We’ll merge the test set and the forecast to evaluate the accuracy using
the [mean absolute
error](https://en.wikipedia.org/wiki/Mean_absolute_error) (MAE).

```python theme={null}
res = Y_test.merge(fcst, how='left', on=['unique_id', 'ds'])
res.head()
```

|   | unique\_id           | ds         | y    | AutoARIMA | AutoARIMA-lo-95 | AutoARIMA-hi-95 |
| - | -------------------- | ---------- | ---- | --------- | --------------- | --------------- |
| 0 | FOODS\_3\_586\_CA\_3 | 2016-05-23 | 66.0 | 72.956276 | 44.109070       | 101.803482      |
| 1 | FOODS\_3\_586\_CA\_3 | 2016-05-24 | 62.0 | 71.138611 | 40.761467       | 101.515747      |
| 2 | FOODS\_3\_586\_CA\_3 | 2016-05-25 | 40.0 | 68.140945 | 37.550083       | 98.731804       |
| 3 | FOODS\_3\_586\_CA\_3 | 2016-05-26 | 72.0 | 65.485588 | 34.841637       | 96.129539       |
| 4 | FOODS\_3\_586\_CA\_3 | 2016-05-27 | 69.0 | 64.961441 | 34.291973       | 95.630905       |

```python theme={null}
mae = abs(res['y']-res['AutoARIMA']).mean()
print('The MAE with exogenous regressors is '+str(round(mae,2)))
```

```text theme={null}
The MAE with exogenous regressors is 11.42
```

To check whether the exogenous regressors were useful or not, we need to
generate the forecast again, now without them.
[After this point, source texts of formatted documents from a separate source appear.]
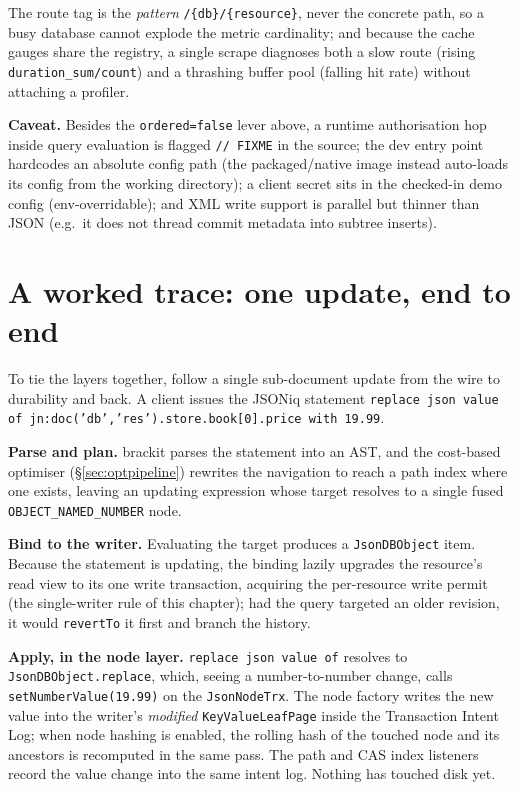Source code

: \documentclass[11pt,a4paper,oneside]{report}
\theoremstyle{sirixthm}
\newcommand{\code}[1]{\texttt{#1}}
\begin{document}
\noindent The route tag is the \emph{pattern} \code{/\{db\}/\{resource\}}, never the concrete path, so a
busy database cannot explode the metric cardinality; and because the cache gauges share the registry, a
single scrape diagnoses both a slow route (rising \code{duration\_sum/count}) and a thrashing buffer pool
(falling hit rate) without attaching a profiler.

\begin{honesty}
\small\textbf{Caveat.} Besides the \code{ordered=false} lever above, a runtime authorisation
hop inside query evaluation is flagged \code{// FIXME} in the source; the dev entry point hardcodes
an absolute config path (the packaged/native image instead auto-loads its config from the working
directory); a client secret sits in the checked-in demo config (env-overridable); and XML write
support is parallel but thinner than JSON (e.g.\ it does not thread commit metadata into subtree
inserts).
\end{honesty}

\section{A worked trace: one update, end to end}
\label{sec:worked}

To tie the layers together, follow a single sub-document update from the wire to durability and back. A
client issues the JSONiq statement \code{replace json value of jn:doc('db','res').store.book[0].price
with 19.99}.

\textbf{Parse and plan.} brackit parses the statement into an AST, and the cost-based optimiser
(\S\ref{sec:optpipeline}) rewrites the navigation to reach a path index where one exists, leaving an
updating expression whose target resolves to a single fused \code{OBJECT\_NAMED\_NUMBER} node.

\textbf{Bind to the writer.} Evaluating the target produces a \code{JsonDBObject} item. Because the
statement is updating, the binding lazily upgrades the resource's read view to its one write transaction,
acquiring the per-resource write permit (the single-writer rule of this chapter); had the query targeted
an older revision, it would \code{revertTo} it first and branch the history.

\textbf{Apply, in the node layer.} \code{replace json value of} resolves to \code{JsonDBObject.replace},
which, seeing a number-to-number change, calls \code{setNumberValue(19.99)} on the \code{JsonNodeTrx}.
The node factory writes the new value into the writer's \emph{modified} \code{KeyValueLeafPage} inside
the Transaction Intent Log; when node hashing is enabled, the rolling hash of the touched node and
its ancestors is recomputed in the same pass. The path and CAS index listeners record the value
change into the same intent log.
Nothing has touched disk yet.
\end{document}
To do this, we simply
pass the dataframe without exogenous variables to the `forecast` method.
Notice that the data only includes `unique_id`, `ds`, and `y`. The
`forecast` method no longer requires the future values of the exogenous
regressors `X_df`.

```python theme={null}
# univariate model 
fcst_u = sf.forecast(df=train[['unique_id', 'ds', 'y']], h=28)

res_u = Y_test.merge(fcst_u, how='left', on=['unique_id', 'ds'])
mae_u = abs(res_u['y']-res_u['AutoARIMA']).mean()
```

```python theme={null}
print('The MAE without exogenous regressors is '+str(round(mae_u,2)))
```

```text theme={null}
The MAE without exogenous regressors is 12.18
```

Hence, we can conclude that using `sell_price` and `snap_CA` as external
regressors helped improve the forecast.